Purpose: Class project for Physical Prototyping
Instructor: Noah Posner
Timeline: October 2019 - November 2019
Tools: Storyboarding, CAD modelling, Solidworks, Adobe Illustrator, Laser Cutting, Informal Usability Testing
Team: Individual project
Contributions: Designed interaction, created the box model in Solidworks, fabricated the prototype from laser cut parts, tested the interactions with users.
For someone who has never been near a sewing machine before, the whole process of spooling a thread into the machine and then directing the cloth while using the foot pedal can seem really daunting. I designed a sewing machine to make the lives of beginners easy. The auto spooler pulls the thread in once inserted by the user and then all the user has to do is follow instructions on the touch screen display to enter a stitch pattern, width and length and hold the cloth in place while the machine handles the rest.

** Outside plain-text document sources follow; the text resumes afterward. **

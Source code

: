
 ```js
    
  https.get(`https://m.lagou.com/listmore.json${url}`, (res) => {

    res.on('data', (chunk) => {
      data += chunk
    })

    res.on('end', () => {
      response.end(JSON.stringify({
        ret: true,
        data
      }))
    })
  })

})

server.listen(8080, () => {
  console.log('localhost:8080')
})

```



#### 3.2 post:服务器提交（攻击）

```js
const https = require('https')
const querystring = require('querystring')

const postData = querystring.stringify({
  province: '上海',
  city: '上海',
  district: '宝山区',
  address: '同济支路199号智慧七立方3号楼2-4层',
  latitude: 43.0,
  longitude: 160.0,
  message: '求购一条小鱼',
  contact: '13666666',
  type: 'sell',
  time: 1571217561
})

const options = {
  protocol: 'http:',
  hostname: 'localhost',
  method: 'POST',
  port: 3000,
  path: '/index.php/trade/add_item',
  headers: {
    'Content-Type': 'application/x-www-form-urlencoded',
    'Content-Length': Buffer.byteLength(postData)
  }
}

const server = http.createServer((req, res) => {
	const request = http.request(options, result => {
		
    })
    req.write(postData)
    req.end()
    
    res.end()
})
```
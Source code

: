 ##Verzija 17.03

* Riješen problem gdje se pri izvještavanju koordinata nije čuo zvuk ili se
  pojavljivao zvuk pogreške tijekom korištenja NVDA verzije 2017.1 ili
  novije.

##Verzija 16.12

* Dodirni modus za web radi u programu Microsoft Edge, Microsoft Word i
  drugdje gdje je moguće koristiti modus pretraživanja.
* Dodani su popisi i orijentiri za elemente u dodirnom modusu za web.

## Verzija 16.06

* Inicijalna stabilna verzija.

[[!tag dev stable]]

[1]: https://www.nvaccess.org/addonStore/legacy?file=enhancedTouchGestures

- ○ Users liked the form of the sewing machine as it satisfied their mental model of what a sewing machine should look like.

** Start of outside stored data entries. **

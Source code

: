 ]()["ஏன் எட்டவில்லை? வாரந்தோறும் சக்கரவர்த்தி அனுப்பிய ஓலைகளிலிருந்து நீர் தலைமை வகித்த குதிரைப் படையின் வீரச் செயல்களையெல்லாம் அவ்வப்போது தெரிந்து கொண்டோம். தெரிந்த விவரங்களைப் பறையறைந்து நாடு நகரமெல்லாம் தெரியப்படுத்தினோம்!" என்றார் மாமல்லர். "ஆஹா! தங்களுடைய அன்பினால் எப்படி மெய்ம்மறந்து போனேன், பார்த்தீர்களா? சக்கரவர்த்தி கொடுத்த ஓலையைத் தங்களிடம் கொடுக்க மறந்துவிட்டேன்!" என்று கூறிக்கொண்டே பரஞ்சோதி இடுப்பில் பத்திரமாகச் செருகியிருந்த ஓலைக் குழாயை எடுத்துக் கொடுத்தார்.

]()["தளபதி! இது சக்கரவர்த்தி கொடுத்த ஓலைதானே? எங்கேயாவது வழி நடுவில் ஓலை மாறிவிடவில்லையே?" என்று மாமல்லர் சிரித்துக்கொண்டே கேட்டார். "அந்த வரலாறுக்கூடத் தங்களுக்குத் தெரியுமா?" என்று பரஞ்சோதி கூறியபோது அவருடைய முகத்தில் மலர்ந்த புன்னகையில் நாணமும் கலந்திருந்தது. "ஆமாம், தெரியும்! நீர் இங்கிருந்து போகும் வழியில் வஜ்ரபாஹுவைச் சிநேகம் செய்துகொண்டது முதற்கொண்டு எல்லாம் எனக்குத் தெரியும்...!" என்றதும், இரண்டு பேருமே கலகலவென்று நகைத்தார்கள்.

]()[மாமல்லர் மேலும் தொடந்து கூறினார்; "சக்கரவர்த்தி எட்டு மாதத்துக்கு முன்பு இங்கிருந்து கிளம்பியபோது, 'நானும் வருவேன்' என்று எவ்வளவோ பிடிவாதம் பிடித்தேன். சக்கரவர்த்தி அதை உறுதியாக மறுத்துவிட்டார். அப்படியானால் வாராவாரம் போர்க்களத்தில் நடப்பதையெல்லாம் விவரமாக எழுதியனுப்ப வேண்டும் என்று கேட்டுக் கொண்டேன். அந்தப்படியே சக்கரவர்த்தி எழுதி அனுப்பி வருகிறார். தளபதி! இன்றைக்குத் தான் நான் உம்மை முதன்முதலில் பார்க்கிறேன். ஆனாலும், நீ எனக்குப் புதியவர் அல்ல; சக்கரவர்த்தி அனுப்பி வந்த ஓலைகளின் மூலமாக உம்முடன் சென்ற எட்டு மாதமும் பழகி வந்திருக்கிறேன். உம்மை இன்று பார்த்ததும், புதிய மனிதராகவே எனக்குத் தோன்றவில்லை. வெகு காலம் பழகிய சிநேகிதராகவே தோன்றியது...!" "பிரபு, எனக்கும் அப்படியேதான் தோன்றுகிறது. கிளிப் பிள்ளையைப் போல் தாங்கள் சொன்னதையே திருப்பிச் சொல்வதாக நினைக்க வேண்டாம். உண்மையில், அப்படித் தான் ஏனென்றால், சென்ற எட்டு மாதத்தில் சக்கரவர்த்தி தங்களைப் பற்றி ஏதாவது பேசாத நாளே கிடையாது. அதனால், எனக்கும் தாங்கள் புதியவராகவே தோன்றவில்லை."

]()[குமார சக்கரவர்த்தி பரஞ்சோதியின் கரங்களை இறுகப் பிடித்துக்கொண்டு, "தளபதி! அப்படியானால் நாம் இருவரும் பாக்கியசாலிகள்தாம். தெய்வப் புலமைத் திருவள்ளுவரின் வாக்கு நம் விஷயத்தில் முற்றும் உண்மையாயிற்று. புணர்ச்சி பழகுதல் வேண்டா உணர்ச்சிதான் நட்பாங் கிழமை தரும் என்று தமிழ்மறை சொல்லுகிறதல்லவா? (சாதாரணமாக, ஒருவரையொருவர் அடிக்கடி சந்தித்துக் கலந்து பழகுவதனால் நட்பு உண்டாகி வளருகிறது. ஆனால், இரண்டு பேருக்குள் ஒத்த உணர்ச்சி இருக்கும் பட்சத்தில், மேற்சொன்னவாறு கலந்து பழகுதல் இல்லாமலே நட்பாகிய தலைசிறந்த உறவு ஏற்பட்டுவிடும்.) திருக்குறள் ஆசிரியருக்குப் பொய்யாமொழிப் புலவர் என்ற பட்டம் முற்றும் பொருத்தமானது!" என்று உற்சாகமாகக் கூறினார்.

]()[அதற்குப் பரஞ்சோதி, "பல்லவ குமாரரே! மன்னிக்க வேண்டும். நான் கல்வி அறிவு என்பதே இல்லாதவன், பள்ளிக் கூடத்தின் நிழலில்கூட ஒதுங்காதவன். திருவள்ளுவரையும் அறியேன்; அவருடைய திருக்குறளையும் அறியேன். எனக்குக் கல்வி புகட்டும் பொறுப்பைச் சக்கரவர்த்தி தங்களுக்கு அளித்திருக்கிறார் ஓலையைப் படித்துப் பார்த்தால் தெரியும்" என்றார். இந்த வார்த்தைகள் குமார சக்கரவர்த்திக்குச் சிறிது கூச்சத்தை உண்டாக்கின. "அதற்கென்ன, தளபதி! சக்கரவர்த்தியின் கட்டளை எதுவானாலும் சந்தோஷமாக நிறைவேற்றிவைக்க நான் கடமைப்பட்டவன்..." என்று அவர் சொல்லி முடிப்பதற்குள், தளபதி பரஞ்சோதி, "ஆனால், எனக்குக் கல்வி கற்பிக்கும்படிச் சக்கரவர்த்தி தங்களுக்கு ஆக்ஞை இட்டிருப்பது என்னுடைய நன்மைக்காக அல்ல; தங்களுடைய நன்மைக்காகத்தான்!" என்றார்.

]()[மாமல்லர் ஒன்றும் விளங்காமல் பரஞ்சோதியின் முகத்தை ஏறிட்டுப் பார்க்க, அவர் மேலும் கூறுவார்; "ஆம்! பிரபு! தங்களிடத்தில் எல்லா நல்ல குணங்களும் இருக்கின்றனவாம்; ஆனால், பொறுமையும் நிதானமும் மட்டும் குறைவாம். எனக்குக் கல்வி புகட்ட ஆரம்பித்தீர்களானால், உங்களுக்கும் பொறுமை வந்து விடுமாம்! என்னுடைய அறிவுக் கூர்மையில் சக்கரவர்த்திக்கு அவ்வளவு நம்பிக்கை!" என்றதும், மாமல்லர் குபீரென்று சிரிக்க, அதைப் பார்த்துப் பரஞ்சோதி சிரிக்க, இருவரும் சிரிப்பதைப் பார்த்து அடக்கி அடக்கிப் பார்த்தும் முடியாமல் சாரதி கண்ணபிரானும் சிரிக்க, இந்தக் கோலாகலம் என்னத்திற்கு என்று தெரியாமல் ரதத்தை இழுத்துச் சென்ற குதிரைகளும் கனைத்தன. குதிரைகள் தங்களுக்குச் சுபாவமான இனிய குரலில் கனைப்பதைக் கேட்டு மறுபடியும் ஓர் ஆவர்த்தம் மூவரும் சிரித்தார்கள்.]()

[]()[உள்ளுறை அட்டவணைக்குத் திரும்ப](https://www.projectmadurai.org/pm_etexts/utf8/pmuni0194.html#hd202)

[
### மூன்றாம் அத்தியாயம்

- ○ Users found the instructions easy to follow almost every time.
- ○ The cloth and needle mechanism was quite believable and was appreciated by almost every user.
- ○ No one mistook the stitch pattern panel for a touchscreen which was a noteworthy success.
- ○ Everyone thought that the rotating disc was a good visual feedback that the machine was running.
- ● Most users were confused about how to put the spool into the holder. A good change would be to improve the visibility of the spool holder or make the hole inside the holder bigger.
- ● The display screen could also do a better job at making it clearer how to insert the thread into the spool holder.
- ● One suggestion was to have the speed slider on top rather than on the vertical surface since its a more comfortable wrist motion to move the slider when in that location.
- ● There was some confusion about which settings needed to be changed on-screen vs which settings were supposed to be changed physically on the machine.